Each line of the data below holding the word "repo" must be copied.

= Beginning of Section =

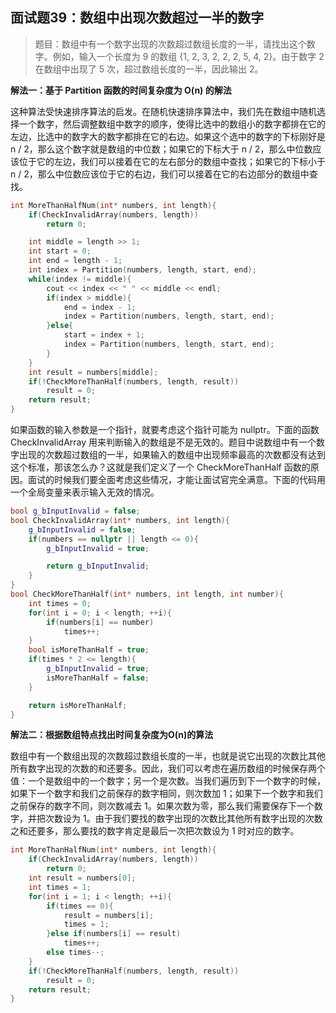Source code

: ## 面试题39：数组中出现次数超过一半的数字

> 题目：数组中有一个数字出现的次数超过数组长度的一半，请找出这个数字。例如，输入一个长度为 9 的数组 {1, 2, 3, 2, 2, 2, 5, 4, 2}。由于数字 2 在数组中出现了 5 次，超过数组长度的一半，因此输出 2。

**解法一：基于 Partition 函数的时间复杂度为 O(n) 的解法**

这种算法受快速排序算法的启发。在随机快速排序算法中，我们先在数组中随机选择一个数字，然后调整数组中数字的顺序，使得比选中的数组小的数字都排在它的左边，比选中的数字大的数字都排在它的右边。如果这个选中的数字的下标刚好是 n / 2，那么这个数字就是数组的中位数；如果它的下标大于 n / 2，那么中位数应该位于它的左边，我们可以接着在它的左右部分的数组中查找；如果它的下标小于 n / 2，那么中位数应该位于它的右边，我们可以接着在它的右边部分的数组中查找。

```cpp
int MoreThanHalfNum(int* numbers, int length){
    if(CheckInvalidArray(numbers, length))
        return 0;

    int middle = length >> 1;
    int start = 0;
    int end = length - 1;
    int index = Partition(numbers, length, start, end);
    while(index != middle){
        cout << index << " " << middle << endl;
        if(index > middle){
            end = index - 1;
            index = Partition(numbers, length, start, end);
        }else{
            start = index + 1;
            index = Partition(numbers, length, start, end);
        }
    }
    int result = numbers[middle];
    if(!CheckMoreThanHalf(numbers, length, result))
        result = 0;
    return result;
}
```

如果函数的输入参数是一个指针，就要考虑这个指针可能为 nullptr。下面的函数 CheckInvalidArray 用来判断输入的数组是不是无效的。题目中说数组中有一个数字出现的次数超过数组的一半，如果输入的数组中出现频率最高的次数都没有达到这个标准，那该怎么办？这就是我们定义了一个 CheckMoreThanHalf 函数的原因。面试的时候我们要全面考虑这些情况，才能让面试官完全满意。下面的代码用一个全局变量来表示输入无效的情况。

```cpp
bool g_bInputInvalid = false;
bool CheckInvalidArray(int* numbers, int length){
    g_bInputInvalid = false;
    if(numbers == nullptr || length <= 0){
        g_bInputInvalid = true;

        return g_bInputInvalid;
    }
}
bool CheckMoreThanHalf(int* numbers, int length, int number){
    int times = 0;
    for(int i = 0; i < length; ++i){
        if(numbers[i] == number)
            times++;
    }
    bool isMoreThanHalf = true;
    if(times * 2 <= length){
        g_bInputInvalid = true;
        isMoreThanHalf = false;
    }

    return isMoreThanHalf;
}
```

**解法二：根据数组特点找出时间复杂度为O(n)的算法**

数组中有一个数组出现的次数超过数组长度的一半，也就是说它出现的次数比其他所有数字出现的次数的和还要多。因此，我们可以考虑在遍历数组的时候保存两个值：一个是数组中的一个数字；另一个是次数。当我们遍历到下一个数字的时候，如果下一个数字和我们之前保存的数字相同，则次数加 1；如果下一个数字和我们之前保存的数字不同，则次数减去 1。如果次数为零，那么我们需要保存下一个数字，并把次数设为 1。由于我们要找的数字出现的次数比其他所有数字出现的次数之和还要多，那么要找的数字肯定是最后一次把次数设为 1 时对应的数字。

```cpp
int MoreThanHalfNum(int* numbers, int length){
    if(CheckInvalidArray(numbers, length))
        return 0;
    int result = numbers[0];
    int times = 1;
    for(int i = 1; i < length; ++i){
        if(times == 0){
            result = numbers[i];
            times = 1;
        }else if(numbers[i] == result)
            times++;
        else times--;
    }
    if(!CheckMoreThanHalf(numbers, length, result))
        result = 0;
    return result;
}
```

= End of Section =
= Beginning of Section =

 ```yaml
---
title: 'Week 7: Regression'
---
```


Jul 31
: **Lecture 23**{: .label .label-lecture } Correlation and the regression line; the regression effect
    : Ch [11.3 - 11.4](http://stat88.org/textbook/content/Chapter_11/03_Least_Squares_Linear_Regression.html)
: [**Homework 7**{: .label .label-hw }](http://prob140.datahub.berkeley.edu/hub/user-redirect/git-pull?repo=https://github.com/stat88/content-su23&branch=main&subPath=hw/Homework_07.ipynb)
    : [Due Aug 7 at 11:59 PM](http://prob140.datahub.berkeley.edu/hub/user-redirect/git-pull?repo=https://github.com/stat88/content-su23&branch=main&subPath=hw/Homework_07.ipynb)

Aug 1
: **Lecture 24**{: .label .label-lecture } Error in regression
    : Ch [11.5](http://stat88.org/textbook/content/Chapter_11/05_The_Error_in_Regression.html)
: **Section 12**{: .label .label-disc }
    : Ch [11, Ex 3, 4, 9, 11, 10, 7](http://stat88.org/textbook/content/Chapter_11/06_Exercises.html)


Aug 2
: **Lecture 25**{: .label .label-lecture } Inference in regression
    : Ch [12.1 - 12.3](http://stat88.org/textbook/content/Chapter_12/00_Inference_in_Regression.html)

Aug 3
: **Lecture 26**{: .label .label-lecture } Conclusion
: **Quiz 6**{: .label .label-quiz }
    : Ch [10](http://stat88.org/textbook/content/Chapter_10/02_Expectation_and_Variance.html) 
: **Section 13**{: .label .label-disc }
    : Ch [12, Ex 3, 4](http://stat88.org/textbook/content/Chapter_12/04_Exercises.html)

= End of Section =

> **Written response**
: [**Homework 7**{: .label .label-hw }](http://prob140.datahub.berkeley.edu/hub/user-redirect/git-pull?repo=https://github.com/stat88/content-su23&branch=main&subPath=hw/Homework_07.ipynb)
    : [Due Aug 7 at 11:59 PM](http://prob140.datahub.berkeley.edu/hub/user-redirect/git-pull?repo=https://github.com/stat88/content-su23&branch=main&subPath=hw/Homework_07.ipynb)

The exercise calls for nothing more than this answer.